To: The Wellesley Community
From: President Paula A. Johnson
Re: Celebrating 50 Years of Ethos
Date: April 6, 2018

It is with great pride that we celebrate the 50th anniversary of the founding of the student group Ethos this weekend. We welcome back to campus the group’s founding members and Ethos alumnae from the last five decades.

This is a milestone of profound significance for the Wellesley community—an opportunity to acknowledge the hard work, persistence, and resolve of our black students and alumnae who have built community and advanced diversity, inclusion, and equity on campus. It is a time to celebrate, reflect, and recommit to these values, which have anchored Ethos throughout the years and that have in turn shaped us all. I hope you will attend the weekend’s keynote lecture, open to all, given by Chirlane McCray ’76, first lady of New York City, on Sunday, April 8, at 10:45 a.m. in Tishman Commons.

Ethos began as the idea of five Wellesley students in the winter of 1966 and was founded two years later in 1968, during an era of great social unrest. Without a model or a mentor, and with only a handful of members, Ethos formed its own framework and set of values: diversity, multiculturalism, and inclusion. The group sought not simply a change in culture but structural changes to improve the lives of black students and to help the College fulfill its founding value of equity and its mission to provide an education that empowers all women.

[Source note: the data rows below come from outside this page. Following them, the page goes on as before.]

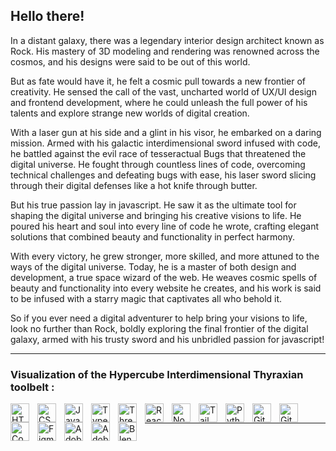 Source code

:## Hello there!

In a distant galaxy, there was a legendary interior design architect known as Rock. His mastery of 3D modeling and rendering was renowned across the cosmos, and his designs were said to be out of this world.

But as fate would have it, he felt a cosmic pull towards a new frontier of creativity. He sensed the call of the vast, uncharted world of UX/UI design and frontend development, where he could unleash the full power of his talents and explore strange new worlds of digital creation.

With a laser gun at his side and a glint in his visor, he embarked on a daring mission. Armed with his galactic interdimensional sword infused with code, he battled against the evil race of tesseractual Bugs that threatened the digital universe. He fought through countless lines of code, overcoming technical challenges and defeating bugs with ease, his laser sword slicing through their digital defenses like a hot knife through butter.

But his true passion lay in javascript. He saw it as the ultimate tool for shaping the digital universe and bringing his creative visions to life. He poured his heart and soul into every line of code he wrote, crafting elegant solutions that combined beauty and functionality in perfect harmony.

With every victory, he grew stronger, more skilled, and more attuned to the ways of the digital universe. Today, he is a master of both design and development, a true space wizard of the web. He weaves cosmic spells of beauty and functionality into every website he creates, and his work is said to be infused with a starry magic that captivates all who behold it.

So if you ever need a digital adventurer to help bring your visions to life, look no further than Rock, boldly exploring the final frontier of the digital galaxy, armed with his trusty sword and his unbridled passion for javascript! 

---

### Visualization of the Hypercube Interdimensional Thyraxian toolbelt :

<img align="left" alt="HTML" width="30px" style="padding-right:10px;" src="https://cdn.jsdelivr.net/gh/devicons/devicon/icons/html5/html5-plain.svg" />
<img align="left" alt="CSS" width="30px" style="padding-right:10px;" src="https://cdn.jsdelivr.net/gh/devicons/devicon/icons/css3/css3-plain.svg" />
<img align="left" alt="JavaScript" width="30px" style="padding-right:10px;" src="https://cdn.jsdelivr.net/gh/devicons/devicon/icons/javascript/javascript-plain.svg" />
<img align="left" alt="TypeScript" width="30px" style="padding-right:10px;" src="https://cdn.jsdelivr.net/gh/devicons/devicon/icons/typescript/typescript-plain.svg" />
<img align="left" alt="Three.js" width="30px" style="padding-right:10px;" src="https://cdn.jsdelivr.net/gh/devicons/devicon/icons/threejs/threejs-original.svg" />
<img align="left" alt="React" width="30px" style="padding-right:10px;" src="https://cdn.jsdelivr.net/gh/devicons/devicon/icons/react/react-original.svg" />
<img align="left" alt="NodeJS" width="30px" style="padding-right:10px;" src="https://cdn.jsdelivr.net/gh/devicons/devicon/icons/nodejs/nodejs-original.svg" />
<img align="left" alt="TailwindCSS" width="30px" style="padding-right:10px;" src="https://cdn.jsdelivr.net/gh/devicons/devicon/icons/tailwindcss/tailwindcss-plain.svg" />
<img align="left" alt="Python" width="30px" style="padding-right:10px;" src="https://cdn.jsdelivr.net/gh/devicons/devicon/icons/python/python-plain.svg" />
<img align="left" alt="Git" width="30px" style="padding-right:10px;" src="https://cdn.jsdelivr.net/gh/devicons/devicon/icons/git/git-original.svg" />
<img align="left" alt="GitHub" width="30px" style="padding-right:10px;" src="https://cdn.jsdelivr.net/gh/devicons/devicon/icons/github/github-original.svg" />
<img align="left" alt="Codepen" width="30px" style="padding-right:10px;" src="https://cdn.jsdelivr.net/gh/devicons/devicon/icons/codepen/codepen-plain.svg" />
<img align="left" alt="Figma" width="30px" style="padding-right:10px;" src="https://cdn.jsdelivr.net/gh/devicons/devicon/icons/figma/figma-original.svg" />
<img align="left" alt="Adobe Photoshop" width="30px" style="padding-right:10px;" src="https://cdn.jsdelivr.net/gh/devicons/devicon/icons/photoshop/photoshop-plain.svg" />
<img align="left" alt="Adobe Illustrator" width="30px" style="padding-right:10px;" src="https://cdn.jsdelivr.net/gh/devicons/devicon/icons/illustrator/illustrator-plain.svg" />
<img align="left" alt="Blender" width="30px" style="padding-right:10px;" src="https://cdn.jsdelivr.net/gh/devicons/devicon/icons/blender/blender-original.svg" />
<br />

---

Many of the students in Ethos, both today and when it began, have believed in the transformative potential of a Wellesley education, just as they have worked hard to create a more equitable, more diverse campus, where every student has the opportunity to thrive. In this way, they have continued one of our greatest Wellesley traditions: serving as student leaders, organizers, and activists working to make Wellesley better—the best it can be—for those who come after.

I look forward to seeing this tradition continue and grow as we pursue together the work of inclusive excellence—understanding that true excellence requires diversity, inclusion, equity, and intellectual openness at all levels of learning and in all aspects of community.